# Records provided
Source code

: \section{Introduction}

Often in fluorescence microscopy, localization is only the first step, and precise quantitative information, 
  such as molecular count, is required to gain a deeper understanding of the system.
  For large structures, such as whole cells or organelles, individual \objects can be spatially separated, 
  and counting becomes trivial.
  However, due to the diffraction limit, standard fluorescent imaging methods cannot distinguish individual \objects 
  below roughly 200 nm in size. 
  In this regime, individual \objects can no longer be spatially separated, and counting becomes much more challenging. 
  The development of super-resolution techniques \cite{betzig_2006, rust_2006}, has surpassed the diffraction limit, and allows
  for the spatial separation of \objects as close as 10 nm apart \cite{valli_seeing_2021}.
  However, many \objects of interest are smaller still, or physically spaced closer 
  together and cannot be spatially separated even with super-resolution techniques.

# About this task
Your output must be the exact lines from the one containing "However, many \objects" through the end of the data above, both included, and nothing more.

# Exercise answer
  However, many \objects of interest are smaller still, or physically spaced closer 
  together and cannot be spatially separated even with super-resolution techniques.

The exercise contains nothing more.